◆ Work task
Find and copy each line of the records where the string "projects" shows up.

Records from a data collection
========

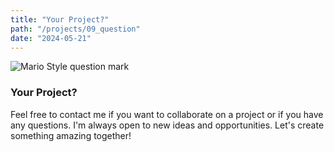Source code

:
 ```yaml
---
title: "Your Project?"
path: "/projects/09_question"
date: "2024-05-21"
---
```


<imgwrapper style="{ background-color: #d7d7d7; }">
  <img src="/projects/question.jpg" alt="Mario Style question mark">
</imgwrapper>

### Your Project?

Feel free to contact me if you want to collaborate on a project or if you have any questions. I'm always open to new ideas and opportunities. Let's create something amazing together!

========

◆ Exercise response
path: "/projects/09_question"
  <img src="/projects/question.jpg" alt="Mario Style question mark">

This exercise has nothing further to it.